Alcohol markers are all about how they blend — and that's where the price differences live. We tested Copic, Ohuhu, Arteza, and Prismacolor for blendability, nib types, refills, and lightfastness, from a $260 Copic 72-set to a $35 Ohuhu 120-pack, and sorted out who actually needs to spend more.

By Justin Park · How we research

Alcohol markers all look alike in the package, but how they blend is the whole game — and that's where the price differences live. The premium answer is Copic: ink that melts color into color, fully refillable barrels, and replaceable nibs that turn a pricey set into a buy-it-once tool. The value answer is Ohuhu and Arteza, which now deliver a startling amount of marker for the money — and, in Ohuhu's case, even added refills. Prismacolor sits in between with rich, artist-grade color.

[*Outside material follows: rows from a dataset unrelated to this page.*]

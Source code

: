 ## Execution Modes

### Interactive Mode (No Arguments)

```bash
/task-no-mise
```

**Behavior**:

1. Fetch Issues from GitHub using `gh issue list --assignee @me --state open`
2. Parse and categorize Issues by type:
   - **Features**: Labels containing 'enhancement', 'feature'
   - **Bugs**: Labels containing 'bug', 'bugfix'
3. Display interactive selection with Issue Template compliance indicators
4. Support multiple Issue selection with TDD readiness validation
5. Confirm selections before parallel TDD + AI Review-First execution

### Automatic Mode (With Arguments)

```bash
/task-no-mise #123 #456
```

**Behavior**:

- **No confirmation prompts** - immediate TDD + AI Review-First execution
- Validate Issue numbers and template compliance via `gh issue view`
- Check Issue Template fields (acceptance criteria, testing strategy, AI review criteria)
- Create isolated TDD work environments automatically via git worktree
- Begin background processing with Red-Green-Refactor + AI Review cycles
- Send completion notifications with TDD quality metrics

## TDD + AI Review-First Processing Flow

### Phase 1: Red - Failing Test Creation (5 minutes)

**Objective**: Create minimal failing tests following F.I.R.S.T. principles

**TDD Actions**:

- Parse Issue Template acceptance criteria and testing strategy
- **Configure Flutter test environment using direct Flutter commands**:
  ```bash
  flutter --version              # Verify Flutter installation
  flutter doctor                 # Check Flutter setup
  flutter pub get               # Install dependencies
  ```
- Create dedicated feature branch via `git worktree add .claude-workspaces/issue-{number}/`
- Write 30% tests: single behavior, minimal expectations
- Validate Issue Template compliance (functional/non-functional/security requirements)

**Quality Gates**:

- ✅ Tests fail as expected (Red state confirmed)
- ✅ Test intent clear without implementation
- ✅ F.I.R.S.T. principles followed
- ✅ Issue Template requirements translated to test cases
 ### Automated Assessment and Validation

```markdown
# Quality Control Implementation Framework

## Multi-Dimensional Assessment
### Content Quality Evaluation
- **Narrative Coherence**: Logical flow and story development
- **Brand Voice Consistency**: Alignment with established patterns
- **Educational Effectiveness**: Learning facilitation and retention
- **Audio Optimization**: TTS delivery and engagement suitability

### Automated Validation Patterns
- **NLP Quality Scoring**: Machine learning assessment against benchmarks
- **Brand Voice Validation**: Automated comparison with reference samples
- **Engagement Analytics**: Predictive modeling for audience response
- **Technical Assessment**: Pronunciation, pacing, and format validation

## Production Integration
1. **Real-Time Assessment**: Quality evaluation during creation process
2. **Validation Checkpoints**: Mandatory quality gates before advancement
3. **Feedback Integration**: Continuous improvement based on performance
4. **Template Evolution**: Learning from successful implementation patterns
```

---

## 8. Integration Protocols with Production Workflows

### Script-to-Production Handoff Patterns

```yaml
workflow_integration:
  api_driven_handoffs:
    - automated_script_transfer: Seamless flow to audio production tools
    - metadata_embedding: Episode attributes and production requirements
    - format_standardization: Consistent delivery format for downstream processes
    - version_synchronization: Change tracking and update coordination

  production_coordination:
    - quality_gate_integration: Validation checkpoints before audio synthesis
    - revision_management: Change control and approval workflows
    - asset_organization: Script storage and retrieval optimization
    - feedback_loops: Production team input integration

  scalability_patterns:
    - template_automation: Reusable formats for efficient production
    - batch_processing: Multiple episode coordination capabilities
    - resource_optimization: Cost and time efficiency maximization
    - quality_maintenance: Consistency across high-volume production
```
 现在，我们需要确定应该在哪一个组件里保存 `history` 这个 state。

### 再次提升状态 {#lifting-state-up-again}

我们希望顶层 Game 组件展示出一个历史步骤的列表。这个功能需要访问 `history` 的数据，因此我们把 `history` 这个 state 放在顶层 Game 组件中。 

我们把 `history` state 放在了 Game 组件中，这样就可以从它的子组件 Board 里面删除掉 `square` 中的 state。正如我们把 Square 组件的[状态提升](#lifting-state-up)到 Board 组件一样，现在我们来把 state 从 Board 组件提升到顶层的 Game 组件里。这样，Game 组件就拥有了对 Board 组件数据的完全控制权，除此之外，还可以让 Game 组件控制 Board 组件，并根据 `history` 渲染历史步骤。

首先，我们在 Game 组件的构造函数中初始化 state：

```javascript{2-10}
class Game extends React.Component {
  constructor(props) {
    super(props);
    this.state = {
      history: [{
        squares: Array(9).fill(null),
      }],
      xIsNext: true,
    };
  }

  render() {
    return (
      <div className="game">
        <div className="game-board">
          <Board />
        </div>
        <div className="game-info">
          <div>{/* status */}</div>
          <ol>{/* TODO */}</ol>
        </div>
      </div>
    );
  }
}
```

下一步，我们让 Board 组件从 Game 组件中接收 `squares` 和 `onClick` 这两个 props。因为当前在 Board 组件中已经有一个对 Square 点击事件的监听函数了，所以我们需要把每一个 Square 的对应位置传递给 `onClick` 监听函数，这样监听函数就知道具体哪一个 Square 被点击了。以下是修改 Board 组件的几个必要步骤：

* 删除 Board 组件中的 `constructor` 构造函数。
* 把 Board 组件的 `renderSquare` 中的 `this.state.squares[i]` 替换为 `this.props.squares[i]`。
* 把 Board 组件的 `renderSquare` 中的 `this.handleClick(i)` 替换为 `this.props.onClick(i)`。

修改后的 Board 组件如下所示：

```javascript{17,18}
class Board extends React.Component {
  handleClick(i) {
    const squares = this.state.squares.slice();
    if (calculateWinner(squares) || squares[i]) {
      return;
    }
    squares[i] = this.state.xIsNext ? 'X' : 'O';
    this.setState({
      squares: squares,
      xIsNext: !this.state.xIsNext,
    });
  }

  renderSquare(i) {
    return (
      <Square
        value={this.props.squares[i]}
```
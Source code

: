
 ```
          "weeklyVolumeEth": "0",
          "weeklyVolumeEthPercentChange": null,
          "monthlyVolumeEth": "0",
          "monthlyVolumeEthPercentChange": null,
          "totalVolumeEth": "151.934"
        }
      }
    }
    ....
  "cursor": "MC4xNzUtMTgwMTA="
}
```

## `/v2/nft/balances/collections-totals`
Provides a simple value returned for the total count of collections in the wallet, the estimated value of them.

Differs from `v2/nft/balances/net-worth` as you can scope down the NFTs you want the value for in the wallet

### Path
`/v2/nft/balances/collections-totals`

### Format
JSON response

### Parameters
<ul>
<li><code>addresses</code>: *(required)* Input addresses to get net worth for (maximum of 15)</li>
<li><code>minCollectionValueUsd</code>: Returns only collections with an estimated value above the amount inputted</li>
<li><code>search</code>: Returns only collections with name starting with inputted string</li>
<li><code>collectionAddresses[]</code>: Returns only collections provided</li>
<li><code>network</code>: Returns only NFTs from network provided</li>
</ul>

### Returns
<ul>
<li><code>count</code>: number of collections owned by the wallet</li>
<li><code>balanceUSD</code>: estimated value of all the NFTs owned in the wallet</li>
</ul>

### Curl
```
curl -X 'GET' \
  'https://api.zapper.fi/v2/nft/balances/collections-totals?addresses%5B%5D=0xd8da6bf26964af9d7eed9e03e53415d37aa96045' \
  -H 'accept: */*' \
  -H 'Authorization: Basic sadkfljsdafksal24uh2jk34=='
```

We compared all four on the things that actually matter day to day: blendability, nib types, refills and total cost of ownership, and lightfastness. The honest takeaway up front — most people should not start with Copic, and most working illustrators eventually should. Below we sort out exactly who's which. Every link goes to Amazon with our affiliate tag; we earn a small commission, at no cost to you, when you buy through us.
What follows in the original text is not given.